3. That in the event of the Respondent failing to comply with the Order in paragraph 1 supra then and in such event, the Applicant be and is hereby granted leave to apply to the above Honourable Court for further relief on the same papers, suitable supplemented.”
[5] In his founding affidavit the applicant said that when it had become clear that the respondent would not perform in terms of the court order, his attorney wrote to the respondent’s attorneys to draw their attention to the respondent’s default, stating also that contempt proceedings would be instituted. There was no response to that letter until 28 February 2018 when he received a letter from one of the respondent’s employees advising that they would be delivering building material.
[6] On 14 March 2018 the respondent caused 14 columns and 14 rafters to be delivered to the building site. The material was, however, not of the correct sizes and specifications and could accordingly not be used. No further building material has since been delivered.
[7] On 15 March 2018 the applicant received a voice message to the effect that the respondent would be sending workers to the site and that he should accommodate them. He replied that he would be happy to accommodate them since he was keen to have the building project finalised. He was subsequently told that he must contact one of the sub-contractors, one Strohm, in order to make the necessary arrangements. Strohm arrived at his place on 19 March 2018, accompanied by several workmen, but was unable to commence construction because the required building material had not been delivered. He undertook to take the matter up with the respondent and revert to the applicant. However, after Strohm had left the site the applicant never heard from him or the respondent again.

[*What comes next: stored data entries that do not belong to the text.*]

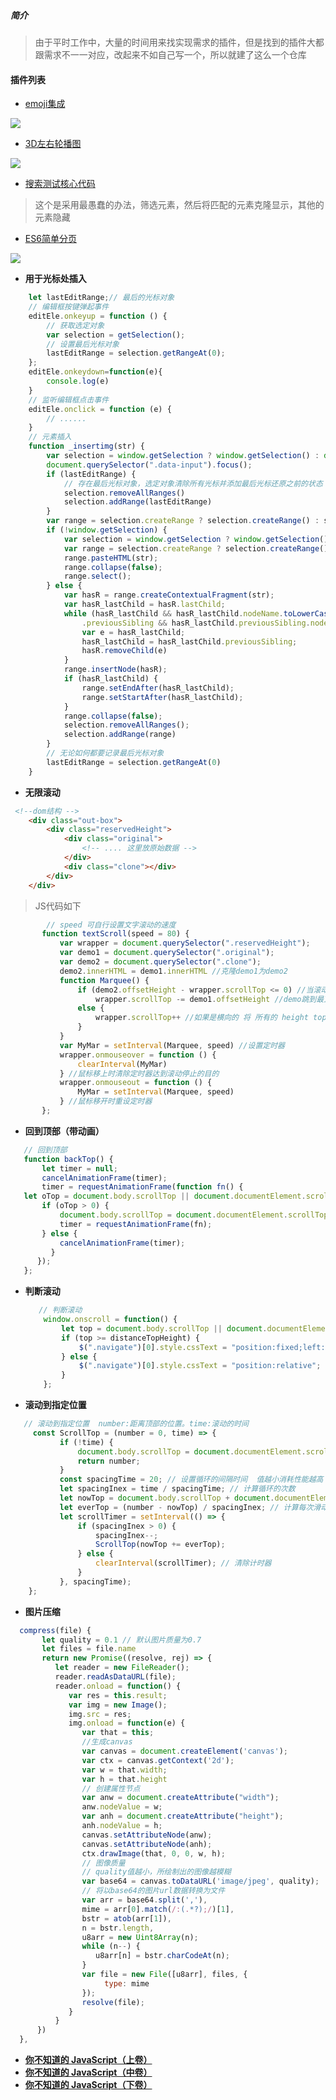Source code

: ##### 简介

> 由于平时工作中，大量的时间用来找实现需求的插件，但是找到的插件大都跟需求不一一对应，改起来不如自己写一个，所以就建了这么一个仓库


#### 插件列表 
 - [emoji集成](https://github.com/star-Ming/common-JS/tree/master/emojs.js)

  <img src="https://github.com/CasualMing/common-JS/blob/master/emojs.js/emojiGif.gif" />

 - <a href="https://github.com/star-Ming/common-JS/tree/master/3D%E8%BD%AE%E6%92%AD%E5%9B%BE" target="_blank">3D左右轮播图</a>
 
  <img src="./3D轮播图/images/demo.png"/>

 - <a href="https://github.com/CasualMing/common-JS/blob/master/%E6%90%9C%E7%B4%A2%E6%B5%8B%E8%AF%95/js/index.js" target="_blank">搜索测试核心代码</a>

> 这个是采用最愚蠢的办法，筛选元素，然后将匹配的元素克隆显示，其他的元素隐藏

 - <a href="https://github.com/CasualMing/common-JS/tree/master/%E7%AE%80%E5%8D%95%E5%88%86%E9%A1%B5" target="_blank">ES6简单分页</a>

<img src="./简单分页/img/pagination.gif"/>

- **用于光标处插入**
```javascript
    let lastEditRange;// 最后的光标对象
    // 编辑框按键弹起事件
    editEle.onkeyup = function () {
        // 获取选定对象
        var selection = getSelection();
        // 设置最后光标对象
        lastEditRange = selection.getRangeAt(0);
    };
    editEle.onkeydown=function(e){
        console.log(e)
    }
    // 监听编辑框点击事件
    editEle.onclick = function (e) {
        // ......
    }
    // 元素插入
    function _insertimg(str) {
        var selection = window.getSelection ? window.getSelection() : document.selection;
        document.querySelector(".data-input").focus();
        if (lastEditRange) {
            // 存在最后光标对象，选定对象清除所有光标并添加最后光标还原之前的状态
            selection.removeAllRanges()
            selection.addRange(lastEditRange)
        }
        var range = selection.createRange ? selection.createRange() : selection.getRangeAt(0);
        if (!window.getSelection) {
            var selection = window.getSelection ? window.getSelection() : document.selection;
            var range = selection.createRange ? selection.createRange() : selection.getRangeAt(0);
            range.pasteHTML(str);
            range.collapse(false);
            range.select();
        } else {
            var hasR = range.createContextualFragment(str);
            var hasR_lastChild = hasR.lastChild;
            while (hasR_lastChild && hasR_lastChild.nodeName.toLowerCase() == "br" && hasR_lastChild
                .previousSibling && hasR_lastChild.previousSibling.nodeName.toLowerCase() == "br") {
                var e = hasR_lastChild;
                hasR_lastChild = hasR_lastChild.previousSibling;
                hasR.removeChild(e)
            }
            range.insertNode(hasR);
            if (hasR_lastChild) {
                range.setEndAfter(hasR_lastChild);
                range.setStartAfter(hasR_lastChild);
            }
            range.collapse(false);
            selection.removeAllRanges();
            selection.addRange(range)
        }
        // 无论如何都要记录最后光标对象
        lastEditRange = selection.getRangeAt(0)
    }
```


- **无限滚动**

```html
 <!--dom结构 -->
    <div class="out-box">
        <div class="reservedHeight">
            <div class="original">
                <!-- .... 这里放原始数据 -->
            </div>
            <div class="clone"></div>
        </div>
    </div>
```
> JS代码如下

 ```javascript
         //	speed 可自行设置文字滚动的速度
        function textScroll(speed = 80) {
            var wrapper = document.querySelector(".reservedHeight");
            var demo1 = document.querySelector(".original");
            var demo2 = document.querySelector(".clone");
            demo2.innerHTML = demo1.innerHTML //克隆demo1为demo2  
            function Marquee() {
                if (demo2.offsetHeight - wrapper.scrollTop <= 0) //当滚动至demo1与demo2交界时  
                    wrapper.scrollTop -= demo1.offsetHeight //demo跳到最顶端  
                else {
                    wrapper.scrollTop++ //如果是横向的 将 所有的 height top 改成 width left  
                }
            }
            var MyMar = setInterval(Marquee, speed) //设置定时器  
            wrapper.onmouseover = function () {
                clearInterval(MyMar)
            } //鼠标移上时清除定时器达到滚动停止的目的  
            wrapper.onmouseout = function () {
                MyMar = setInterval(Marquee, speed)
            } //鼠标移开时重设定时器 
        };
 ```


 - **回到顶部（带动画）**
 
 ```javascript
	// 回到顶部
	function backTop() {
		let timer = null;
		cancelAnimationFrame(timer);
		timer = requestAnimationFrame(function fn() {
	let oTop = document.body.scrollTop || document.documentElement.scrollTop;
		if (oTop > 0) {
			document.body.scrollTop = document.documentElement.scrollTop = oTop - 50;
			timer = requestAnimationFrame(fn);
		} else {
			cancelAnimationFrame(timer);
		  }
	   });
	};

 ```

 - **判断滚动**
 
	```javascript
	   // 判断滚动
        window.onscroll = function() {
            let top = document.body.scrollTop || document.documentElement.scrollTop
            if (top >= distanceTopHeight) {
                $(".navigate")[0].style.cssText = "position:fixed;left:50%;transform: translateX(-50%);top:0px";
            } else {
                $(".navigate")[0].style.cssText = "position:relative";
            }
        };
	```

 - **滚动到指定位置**

 ```javascript
    // 滚动到指定位置  number:距离顶部的位置。time:滚动的时间
      const ScrollTop = (number = 0, time) => {
            if (!time) {
                document.body.scrollTop = document.documentElement.scrollTop = number;
                return number;
            }
            const spacingTime = 20; // 设置循环的间隔时间  值越小消耗性能越高
            let spacingInex = time / spacingTime; // 计算循环的次数
            let nowTop = document.body.scrollTop + document.documentElement.scrollTop; // 获取当前滚动条位置
            let everTop = (number - nowTop) / spacingInex; // 计算每次滑动的距离
            let scrollTimer = setInterval(() => {
                if (spacingInex > 0) {
                    spacingInex--;
                    ScrollTop(nowTop += everTop);
                } else {
                    clearInterval(scrollTimer); // 清除计时器
                }
            }, spacingTime);
     };
 ```

 - **图片压缩**

  ```javascript
	compress(file) {
         let quality = 0.1 // 默认图片质量为0.7
         let files = file.name
         return new Promise((resolve, rej) => {
            let reader = new FileReader();
            reader.readAsDataURL(file);
            reader.onload = function() {
               var res = this.result;
               var img = new Image();
               img.src = res;
               img.onload = function(e) {
                  var that = this;
                  //生成canvas
                  var canvas = document.createElement('canvas');
                  var ctx = canvas.getContext('2d');
                  var w = that.width;
                  var h = that.height
                  // 创建属性节点
                  var anw = document.createAttribute("width");
                  anw.nodeValue = w;
                  var anh = document.createAttribute("height");
                  anh.nodeValue = h;
                  canvas.setAttributeNode(anw);
                  canvas.setAttributeNode(anh);
                  ctx.drawImage(that, 0, 0, w, h);
                  // 图像质量
                  // quality值越小，所绘制出的图像越模糊
                  var base64 = canvas.toDataURL('image/jpeg', quality);
                  // 将以base64的图片url数据转换为文件
                  var arr = base64.split(','),
                  mime = arr[0].match(/:(.*?);/)[1],
                  bstr = atob(arr[1]),
                  n = bstr.length,
                  u8arr = new Uint8Array(n);
                  while (n--) {
                     u8arr[n] = bstr.charCodeAt(n);
                  }
                  var file = new File([u8arr], files, {
                       type: mime
                  });
                  resolve(file);
               }
            }
        })
    },
  ```
  
  
  - <a href="./你不知道的 JavaScript（上卷）.pdf"  target="_blank">**你不知道的 JavaScript（上卷）**</a>
  - <a href="./你不知道的 JavaScript（中卷）.pdf"  target="_blank">**你不知道的 JavaScript（中卷）**</a>
  - <a href="./你不知道的 JavaScript（下卷）.pdf"  target="_blank">**你不知道的 JavaScript（下卷）**</a>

[9] In his apposing affidavit the respondent described his failure to perform the work in accordance with the court order as “defective performance” as opposed to “non-performance”. He said that he has attempted to complete the work, but has, since 31 July 2018, been unable to perform in terms of the court order because of his illness and problems with suppliers and subcontractors. He was still attempting to procure building material from reliable suppliers and to appoint a sub-contracting team with a good track record, even though he was managing “several hundred other sites around the country”. He wrote to the applicant on 30 July 2018 and requested extension of time, which the latter, through his attorney, duly granted him. He was thus required to complete the work by 21 August 2018. He averred furthermore that he had made all reasonable attempts to perform the work, and his failure to comply was accordingly not wilful and mala fide.
[11] It being common course that the respondent was aware of the court order and had failed to comply with its terms, he bore an evidentiary burden to establish that his failure to comply with the order was not wilful and mala fide. (Fakie NO v CCII Systems (Pty) Ltd [2006] ZASCA 52; 2006 (4) SA 326 (SCA), at para. 42).
[12] Ms Van Der Merwe, who appeared for the applicant, has correctly submitted that the respondent’s attempt to explain his failure to comply with the order was inadequate, since he was only able to provide some explanation - though inadequate it had been – for the period commencing on 31 July 2018. This was in fact the lacuna in the respondent’s case that Mr Olivier was hoping to cure by filing further affidavits. As things stand, however, the respondent has not explained his failure to comply with his legal obligations prior to this date. This is in itself sufficient reason to assume wilfulness and mala fides on his part.
[13] In the event, his explanation regarding problems he had with suppliers and sub-contractors was also deliberately vague since he did not say exactly what those problems were and why they could not have been resolved timeously. His reliance on ill-health was also wholly unsatisfactory since, on his own admission, he was still able to manage “several hundred other sites” around the country.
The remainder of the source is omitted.